Records from a data collection →

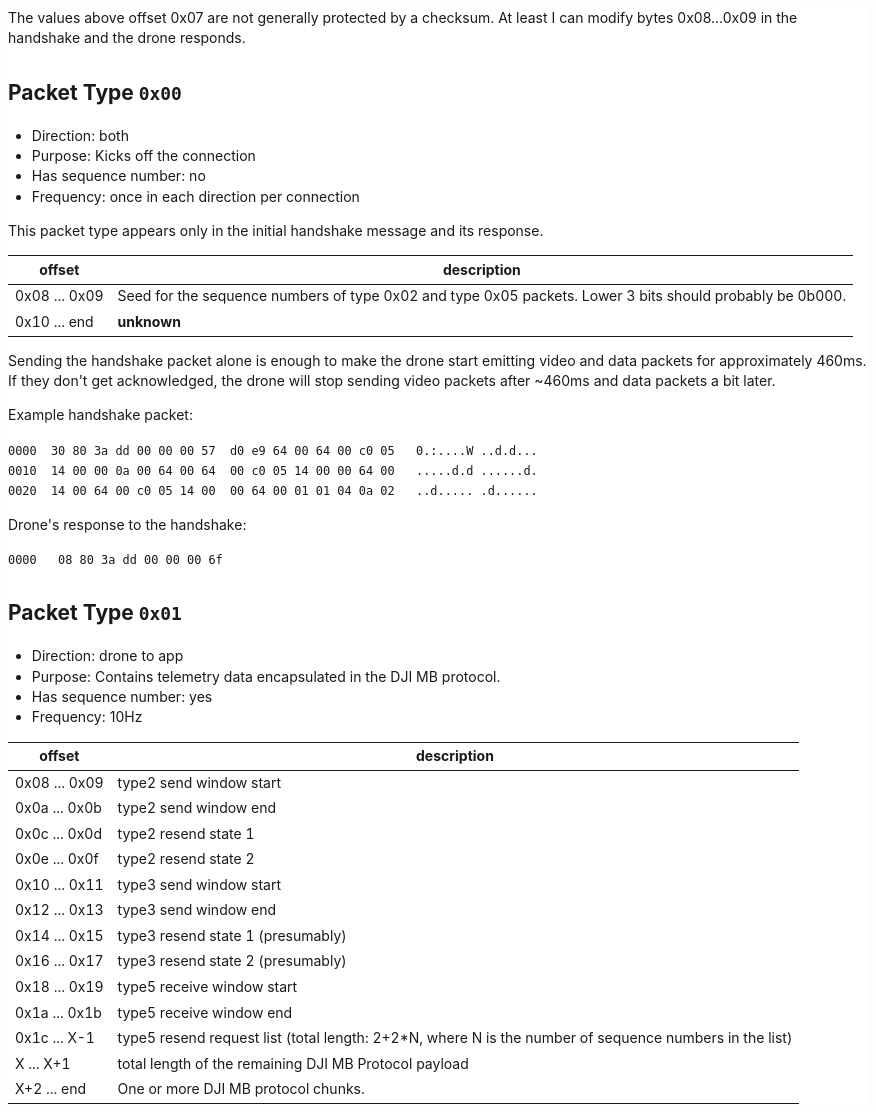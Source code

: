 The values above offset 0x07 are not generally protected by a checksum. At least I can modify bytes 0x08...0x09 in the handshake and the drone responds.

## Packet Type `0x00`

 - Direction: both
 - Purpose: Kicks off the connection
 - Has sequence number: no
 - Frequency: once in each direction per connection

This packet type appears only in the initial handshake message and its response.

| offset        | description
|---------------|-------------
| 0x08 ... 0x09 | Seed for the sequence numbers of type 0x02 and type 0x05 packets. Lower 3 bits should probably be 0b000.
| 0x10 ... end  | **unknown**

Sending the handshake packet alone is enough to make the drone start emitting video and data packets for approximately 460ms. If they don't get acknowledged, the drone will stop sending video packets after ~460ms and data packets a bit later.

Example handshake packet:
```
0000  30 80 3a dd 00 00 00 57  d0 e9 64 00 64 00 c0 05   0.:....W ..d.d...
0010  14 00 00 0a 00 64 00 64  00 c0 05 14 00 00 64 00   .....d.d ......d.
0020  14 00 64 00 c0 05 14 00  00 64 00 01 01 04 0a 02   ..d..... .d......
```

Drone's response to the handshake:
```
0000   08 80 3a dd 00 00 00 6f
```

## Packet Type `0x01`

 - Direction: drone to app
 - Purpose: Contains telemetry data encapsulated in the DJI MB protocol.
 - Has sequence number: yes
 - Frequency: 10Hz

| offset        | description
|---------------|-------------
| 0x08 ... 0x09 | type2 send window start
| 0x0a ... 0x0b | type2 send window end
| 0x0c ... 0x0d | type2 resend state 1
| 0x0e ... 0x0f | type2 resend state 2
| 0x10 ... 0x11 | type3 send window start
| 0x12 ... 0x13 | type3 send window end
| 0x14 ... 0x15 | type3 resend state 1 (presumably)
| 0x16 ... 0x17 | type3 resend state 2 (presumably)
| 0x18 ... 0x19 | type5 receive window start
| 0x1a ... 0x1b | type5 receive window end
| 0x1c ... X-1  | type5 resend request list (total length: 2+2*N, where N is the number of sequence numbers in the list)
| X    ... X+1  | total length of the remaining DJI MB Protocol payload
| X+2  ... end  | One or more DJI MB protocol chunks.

What is needed → Every line above has to be output exactly; the pictures must be dropped.

Exercise result →
Source code

: The values above offset 0x07 are not generally protected by a checksum. At least I can modify bytes 0x08...0x09 in the handshake and the drone responds.

## Packet Type `0x00`

 - Direction: both
 - Purpose: Kicks off the connection
 - Has sequence number: no
 - Frequency: once in each direction per connection

This packet type appears only in the initial handshake message and its response.

| offset        | description
|---------------|-------------
| 0x08 ... 0x09 | Seed for the sequence numbers of type 0x02 and type 0x05 packets. Lower 3 bits should probably be 0b000.
| 0x10 ... end  | **unknown**

Sending the handshake packet alone is enough to make the drone start emitting video and data packets for approximately 460ms. If they don't get acknowledged, the drone will stop sending video packets after ~460ms and data packets a bit later.

Example handshake packet:
```
0000  30 80 3a dd 00 00 00 57  d0 e9 64 00 64 00 c0 05   0.:....W ..d.d...
0010  14 00 00 0a 00 64 00 64  00 c0 05 14 00 00 64 00   .....d.d ......d.
0020  14 00 64 00 c0 05 14 00  00 64 00 01 01 04 0a 02   ..d..... .d......
```

Drone's response to the handshake:
```
0000   08 80 3a dd 00 00 00 6f
```

## Packet Type `0x01`

 - Direction: drone to app
 - Purpose: Contains telemetry data encapsulated in the DJI MB protocol.
 - Has sequence number: yes
 - Frequency: 10Hz

| offset        | description
|---------------|-------------
| 0x08 ... 0x09 | type2 send window start
| 0x0a ... 0x0b | type2 send window end
| 0x0c ... 0x0d | type2 resend state 1
| 0x0e ... 0x0f | type2 resend state 2
| 0x10 ... 0x11 | type3 send window start
| 0x12 ... 0x13 | type3 send window end
| 0x14 ... 0x15 | type3 resend state 1 (presumably)
| 0x16 ... 0x17 | type3 resend state 2 (presumably)
| 0x18 ... 0x19 | type5 receive window start
| 0x1a ... 0x1b | type5 receive window end
| 0x1c ... X-1  | type5 resend request list (total length: 2+2*N, where N is the number of sequence numbers in the list)
| X    ... X+1  | total length of the remaining DJI MB Protocol payload
| X+2  ... end  | One or more DJI MB protocol chunks.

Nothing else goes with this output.